Cathy graduated from Falls Church High School and earned an Associates Degree in Word Processing, but her severe disabilities are barriers to finding a job. Cathy is confined to a wheelchair, so trips outside of her home at Merica House in Skyline take a lot of planning and coordination with service providers, such as MetroAccess.
Cathy is a longtime advocate for disability rights — she has testified at the Virginia General Assembly and buttonholed Members of Congress on Capitol Hill about the Americans with Disabilities Act (ADA) and remaining limits to wheelchair access.
Cathy likes soft rock, movies, going to museums and concerts and often handles shopping needs for herself and other residents at Merica House. What her disabilities have not dimmed is her zest for life, her positive outlook and her indomitable spirit.
When I greeted her in my office last week, I was not surprised to see her broad smile and twinkling eyes, but I was surprised at her wardrobe — a lovely white lace summer dress, a sparkly tiara, necklace and earrings and a long embroidered sash that read “2022 Ms. Wheelchair Virginia.”
Yes, Cathy Parr won this year’s pageant and is eligible to vie for Ms. Wheelchair America, to be held in Michigan in mid-August.
Her win at the state level provides some limited financial support for the national event, but she must raise several thousand dollars for travel, lodging and assistance of an aide. She has set up a Go Fund Me account, gofund.me/e563e487, to pay for her participation in the national pageant. I’ve already donated and hope you will, too.
Cathy appreciates her friends and family who know her well and treat her as an adult, not talking to her like a child, or ignoring her completely. Cathy also doesn’t mind repeating herself for those who have difficulty understanding what she has to say.
I appreciated that when we started our conversation; we had a lot to talk about, but her animated discussion was hard to understand.
I asked her if we could slow down so I could grasp everything she wanted to say. “Of course” was her response, and we continued our visit with stories about lunches with her Dad at his office downtown when she was little and her Mom’s excitement about the pageant.
Cathy also described her disappointment when she was told by state agencies, “you are too disabled for us to help you find a job.” She decided to find a job where she could be her own boss, and now is an independent consultant for a jewelry company, with her own micro business. Congratulations, Cathy, and good luck at the nationals!

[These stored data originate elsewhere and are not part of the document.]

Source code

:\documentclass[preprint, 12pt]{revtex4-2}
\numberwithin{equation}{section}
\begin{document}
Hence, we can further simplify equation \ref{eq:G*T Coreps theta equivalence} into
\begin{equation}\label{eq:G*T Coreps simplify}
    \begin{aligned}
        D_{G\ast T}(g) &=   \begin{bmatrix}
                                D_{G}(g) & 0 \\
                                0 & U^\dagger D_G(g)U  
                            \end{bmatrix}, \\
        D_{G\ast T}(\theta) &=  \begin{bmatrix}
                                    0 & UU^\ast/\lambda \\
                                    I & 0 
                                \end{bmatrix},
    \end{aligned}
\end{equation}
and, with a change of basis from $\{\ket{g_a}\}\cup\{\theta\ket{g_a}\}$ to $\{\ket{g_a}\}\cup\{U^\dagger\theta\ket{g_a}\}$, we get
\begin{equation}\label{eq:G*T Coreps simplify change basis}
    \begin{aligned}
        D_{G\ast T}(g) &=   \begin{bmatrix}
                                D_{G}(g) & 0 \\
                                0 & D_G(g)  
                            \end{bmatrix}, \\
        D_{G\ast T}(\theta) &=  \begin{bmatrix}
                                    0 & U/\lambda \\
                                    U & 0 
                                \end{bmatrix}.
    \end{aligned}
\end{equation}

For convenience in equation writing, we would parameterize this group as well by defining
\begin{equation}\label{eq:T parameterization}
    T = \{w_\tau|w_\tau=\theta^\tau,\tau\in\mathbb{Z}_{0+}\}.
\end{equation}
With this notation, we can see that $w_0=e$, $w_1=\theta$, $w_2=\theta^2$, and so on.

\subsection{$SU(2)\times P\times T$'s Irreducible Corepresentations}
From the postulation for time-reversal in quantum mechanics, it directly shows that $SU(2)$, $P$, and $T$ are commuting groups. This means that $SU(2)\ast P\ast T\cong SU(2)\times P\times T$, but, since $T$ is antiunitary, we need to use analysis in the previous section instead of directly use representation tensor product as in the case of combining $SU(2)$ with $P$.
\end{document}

The Art in the Mason District Governmental Center has a new display — large paintings by Sophia, a young teen who has Trisomy 21, commonly known as Down syndrome. Sophia’s colorful paintings include rabbits, lady bugs, flowers and a lion worthy of a “Lion King” poster. My favorite is a very spare pelican — a few black lines on a pink background — but captivating. The small exhibit will be on display at 6507 Columbia Pike in Annandale, through August 31, 2022.